═════ EXERCISE DATA ═════

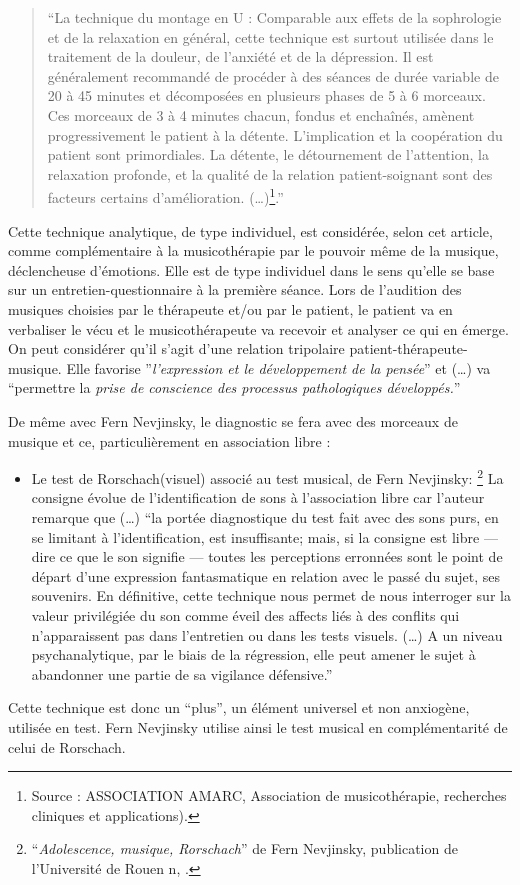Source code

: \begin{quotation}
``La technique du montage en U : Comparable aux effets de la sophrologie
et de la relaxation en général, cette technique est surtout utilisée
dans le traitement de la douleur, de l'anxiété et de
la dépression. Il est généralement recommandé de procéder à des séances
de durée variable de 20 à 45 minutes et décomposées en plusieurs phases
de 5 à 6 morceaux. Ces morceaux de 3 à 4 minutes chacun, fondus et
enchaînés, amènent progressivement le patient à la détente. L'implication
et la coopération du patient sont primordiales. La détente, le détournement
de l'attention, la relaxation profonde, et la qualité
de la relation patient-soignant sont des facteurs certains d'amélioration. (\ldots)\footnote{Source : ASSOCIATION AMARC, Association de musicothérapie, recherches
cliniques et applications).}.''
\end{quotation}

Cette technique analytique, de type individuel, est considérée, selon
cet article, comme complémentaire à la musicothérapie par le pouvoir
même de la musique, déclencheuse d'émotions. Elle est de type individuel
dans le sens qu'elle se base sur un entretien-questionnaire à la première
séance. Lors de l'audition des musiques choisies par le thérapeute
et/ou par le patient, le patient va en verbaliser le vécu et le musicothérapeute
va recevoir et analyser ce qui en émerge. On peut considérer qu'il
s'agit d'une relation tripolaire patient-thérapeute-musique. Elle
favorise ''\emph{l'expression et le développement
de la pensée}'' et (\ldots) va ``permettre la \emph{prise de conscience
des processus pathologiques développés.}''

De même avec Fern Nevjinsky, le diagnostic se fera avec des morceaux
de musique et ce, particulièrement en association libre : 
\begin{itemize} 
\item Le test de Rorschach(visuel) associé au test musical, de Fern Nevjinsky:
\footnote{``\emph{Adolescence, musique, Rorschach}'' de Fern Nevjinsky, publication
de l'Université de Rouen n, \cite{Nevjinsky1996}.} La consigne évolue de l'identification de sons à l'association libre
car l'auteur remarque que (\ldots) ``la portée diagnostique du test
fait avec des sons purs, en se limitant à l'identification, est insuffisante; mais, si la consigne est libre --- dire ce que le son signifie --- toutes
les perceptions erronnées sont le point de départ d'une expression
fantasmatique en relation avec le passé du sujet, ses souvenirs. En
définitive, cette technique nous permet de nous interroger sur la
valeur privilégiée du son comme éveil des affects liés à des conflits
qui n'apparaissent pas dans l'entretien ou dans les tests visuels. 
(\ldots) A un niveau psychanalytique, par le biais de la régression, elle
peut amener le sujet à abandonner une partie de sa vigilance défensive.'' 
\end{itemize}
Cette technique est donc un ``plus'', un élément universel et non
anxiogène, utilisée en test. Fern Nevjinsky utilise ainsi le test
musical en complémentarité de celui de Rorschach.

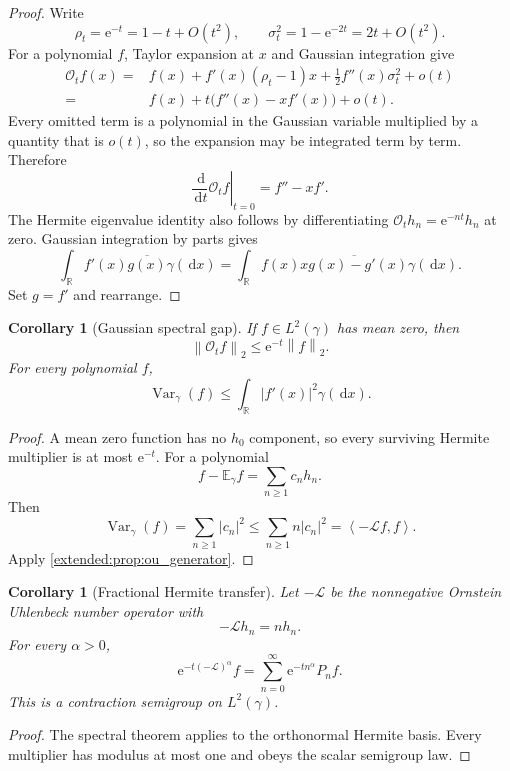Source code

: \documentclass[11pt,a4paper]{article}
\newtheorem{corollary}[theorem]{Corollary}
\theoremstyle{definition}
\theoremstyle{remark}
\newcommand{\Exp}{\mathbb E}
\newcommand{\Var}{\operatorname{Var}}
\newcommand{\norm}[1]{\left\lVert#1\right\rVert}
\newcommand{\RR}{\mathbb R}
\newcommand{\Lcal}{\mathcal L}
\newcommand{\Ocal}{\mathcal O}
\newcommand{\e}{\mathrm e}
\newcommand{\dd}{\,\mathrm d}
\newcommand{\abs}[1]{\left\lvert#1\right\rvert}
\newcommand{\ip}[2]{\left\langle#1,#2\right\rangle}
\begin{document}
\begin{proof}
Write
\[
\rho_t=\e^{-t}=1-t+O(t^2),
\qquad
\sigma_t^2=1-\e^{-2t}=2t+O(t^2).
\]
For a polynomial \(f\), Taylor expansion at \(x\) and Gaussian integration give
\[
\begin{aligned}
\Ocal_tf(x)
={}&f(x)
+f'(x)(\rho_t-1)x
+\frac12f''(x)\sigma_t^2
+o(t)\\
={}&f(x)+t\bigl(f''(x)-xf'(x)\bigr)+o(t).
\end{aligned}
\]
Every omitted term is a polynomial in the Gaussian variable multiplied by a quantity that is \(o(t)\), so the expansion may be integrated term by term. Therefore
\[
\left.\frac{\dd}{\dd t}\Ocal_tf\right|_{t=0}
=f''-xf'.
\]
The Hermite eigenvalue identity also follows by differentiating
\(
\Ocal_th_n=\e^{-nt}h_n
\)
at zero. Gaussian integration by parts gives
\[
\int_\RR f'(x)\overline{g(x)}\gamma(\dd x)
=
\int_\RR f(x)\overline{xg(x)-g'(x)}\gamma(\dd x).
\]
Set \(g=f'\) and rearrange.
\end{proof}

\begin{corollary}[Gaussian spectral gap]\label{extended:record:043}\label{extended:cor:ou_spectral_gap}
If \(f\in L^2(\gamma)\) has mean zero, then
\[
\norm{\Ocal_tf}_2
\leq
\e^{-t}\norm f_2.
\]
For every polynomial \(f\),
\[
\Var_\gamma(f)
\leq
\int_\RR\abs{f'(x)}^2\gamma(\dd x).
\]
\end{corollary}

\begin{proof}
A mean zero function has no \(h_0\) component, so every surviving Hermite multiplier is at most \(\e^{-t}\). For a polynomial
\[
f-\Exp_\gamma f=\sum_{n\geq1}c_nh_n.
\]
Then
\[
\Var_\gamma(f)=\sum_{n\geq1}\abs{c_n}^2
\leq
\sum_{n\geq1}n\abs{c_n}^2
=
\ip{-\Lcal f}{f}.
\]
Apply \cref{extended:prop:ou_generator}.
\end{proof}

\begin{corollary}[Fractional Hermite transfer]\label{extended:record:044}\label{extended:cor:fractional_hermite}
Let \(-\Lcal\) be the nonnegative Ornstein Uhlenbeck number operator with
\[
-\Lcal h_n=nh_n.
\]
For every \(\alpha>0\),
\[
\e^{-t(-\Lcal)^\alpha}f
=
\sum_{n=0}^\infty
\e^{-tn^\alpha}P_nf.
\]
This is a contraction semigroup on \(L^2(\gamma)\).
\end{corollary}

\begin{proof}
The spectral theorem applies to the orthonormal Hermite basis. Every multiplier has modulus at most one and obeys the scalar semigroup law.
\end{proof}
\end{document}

═════

[WHAT THIS TASK INVOLVES]: The data must be printed exactly, image-free.

[SOLUTION TO THIS TASK]:
Source code

: \begin{quotation}
``La technique du montage en U : Comparable aux effets de la sophrologie
et de la relaxation en général, cette technique est surtout utilisée
dans le traitement de la douleur, de l'anxiété et de
la dépression. Il est généralement recommandé de procéder à des séances
de durée variable de 20 à 45 minutes et décomposées en plusieurs phases
de 5 à 6 morceaux. Ces morceaux de 3 à 4 minutes chacun, fondus et
enchaînés, amènent progressivement le patient à la détente. L'implication
et la coopération du patient sont primordiales. La détente, le détournement
de l'attention, la relaxation profonde, et la qualité
de la relation patient-soignant sont des facteurs certains d'amélioration. (\ldots)\footnote{Source : ASSOCIATION AMARC, Association de musicothérapie, recherches
cliniques et applications).}.''
\end{quotation}

Cette technique analytique, de type individuel, est considérée, selon
cet article, comme complémentaire à la musicothérapie par le pouvoir
même de la musique, déclencheuse d'émotions. Elle est de type individuel
dans le sens qu'elle se base sur un entretien-questionnaire à la première
séance. Lors de l'audition des musiques choisies par le thérapeute
et/ou par le patient, le patient va en verbaliser le vécu et le musicothérapeute
va recevoir et analyser ce qui en émerge. On peut considérer qu'il
s'agit d'une relation tripolaire patient-thérapeute-musique. Elle
favorise ''\emph{l'expression et le développement
de la pensée}'' et (\ldots) va ``permettre la \emph{prise de conscience
des processus pathologiques développés.}''

De même avec Fern Nevjinsky, le diagnostic se fera avec des morceaux
de musique et ce, particulièrement en association libre : 
\begin{itemize} 
\item Le test de Rorschach(visuel) associé au test musical, de Fern Nevjinsky:
\footnote{``\emph{Adolescence, musique, Rorschach}'' de Fern Nevjinsky, publication
de l'Université de Rouen n, \cite{Nevjinsky1996}.} La consigne évolue de l'identification de sons à l'association libre
car l'auteur remarque que (\ldots) ``la portée diagnostique du test
fait avec des sons purs, en se limitant à l'identification, est insuffisante; mais, si la consigne est libre --- dire ce que le son signifie --- toutes
les perceptions erronnées sont le point de départ d'une expression
fantasmatique en relation avec le passé du sujet, ses souvenirs. En
définitive, cette technique nous permet de nous interroger sur la
valeur privilégiée du son comme éveil des affects liés à des conflits
qui n'apparaissent pas dans l'entretien ou dans les tests visuels. 
(\ldots) A un niveau psychanalytique, par le biais de la régression, elle
peut amener le sujet à abandonner une partie de sa vigilance défensive.'' 
\end{itemize}
Cette technique est donc un ``plus'', un élément universel et non
anxiogène, utilisée en test. Fern Nevjinsky utilise ainsi le test
musical en complémentarité de celui de Rorschach.

Source code

: \documentclass[11pt,a4paper]{article}
\newtheorem{corollary}[theorem]{Corollary}
\theoremstyle{definition}
\theoremstyle{remark}
\newcommand{\Exp}{\mathbb E}
\newcommand{\Var}{\operatorname{Var}}
\newcommand{\norm}[1]{\left\lVert#1\right\rVert}
\newcommand{\RR}{\mathbb R}
\newcommand{\Lcal}{\mathcal L}
\newcommand{\Ocal}{\mathcal O}
\newcommand{\e}{\mathrm e}
\newcommand{\dd}{\,\mathrm d}
\newcommand{\abs}[1]{\left\lvert#1\right\rvert}
\newcommand{\ip}[2]{\left\langle#1,#2\right\rangle}
\begin{document}
\begin{proof}
Write
\[
\rho_t=\e^{-t}=1-t+O(t^2),
\qquad
\sigma_t^2=1-\e^{-2t}=2t+O(t^2).
\]
For a polynomial \(f\), Taylor expansion at \(x\) and Gaussian integration give
\[
\begin{aligned}
\Ocal_tf(x)
={}&f(x)
+f'(x)(\rho_t-1)x
+\frac12f''(x)\sigma_t^2
+o(t)\\
={}&f(x)+t\bigl(f''(x)-xf'(x)\bigr)+o(t).
\end{aligned}
\]
Every omitted term is a polynomial in the Gaussian variable multiplied by a quantity that is \(o(t)\), so the expansion may be integrated term by term. Therefore
\[
\left.\frac{\dd}{\dd t}\Ocal_tf\right|_{t=0}
=f''-xf'.
\]
The Hermite eigenvalue identity also follows by differentiating
\(
\Ocal_th_n=\e^{-nt}h_n
\)
at zero. Gaussian integration by parts gives
\[
\int_\RR f'(x)\overline{g(x)}\gamma(\dd x)
=
\int_\RR f(x)\overline{xg(x)-g'(x)}\gamma(\dd x).
\]
Set \(g=f'\) and rearrange.
\end{proof}

\begin{corollary}[Gaussian spectral gap]\label{extended:record:043}\label{extended:cor:ou_spectral_gap}
If \(f\in L^2(\gamma)\) has mean zero, then
\[
\norm{\Ocal_tf}_2
\leq
\e^{-t}\norm f_2.
\]
For every polynomial \(f\),
\[
\Var_\gamma(f)
\leq
\int_\RR\abs{f'(x)}^2\gamma(\dd x).
\]
\end{corollary}

\begin{proof}
A mean zero function has no \(h_0\) component, so every surviving Hermite multiplier is at most \(\e^{-t}\). For a polynomial
\[
f-\Exp_\gamma f=\sum_{n\geq1}c_nh_n.
\]
Then
\[
\Var_\gamma(f)=\sum_{n\geq1}\abs{c_n}^2
\leq
\sum_{n\geq1}n\abs{c_n}^2
=
\ip{-\Lcal f}{f}.
\]
Apply \cref{extended:prop:ou_generator}.
\end{proof}

\begin{corollary}[Fractional Hermite transfer]\label{extended:record:044}\label{extended:cor:fractional_hermite}
Let \(-\Lcal\) be the nonnegative Ornstein Uhlenbeck number operator with
\[
-\Lcal h_n=nh_n.
\]
For every \(\alpha>0\),
\[
\e^{-t(-\Lcal)^\alpha}f
=
\sum_{n=0}^\infty
\e^{-tn^\alpha}P_nf.
\]
This is a contraction semigroup on \(L^2(\gamma)\).
\end{corollary}

\begin{proof}
The spectral theorem applies to the orthonormal Hermite basis. Every multiplier has modulus at most one and obeys the scalar semigroup law.
\end{proof}
\end{document}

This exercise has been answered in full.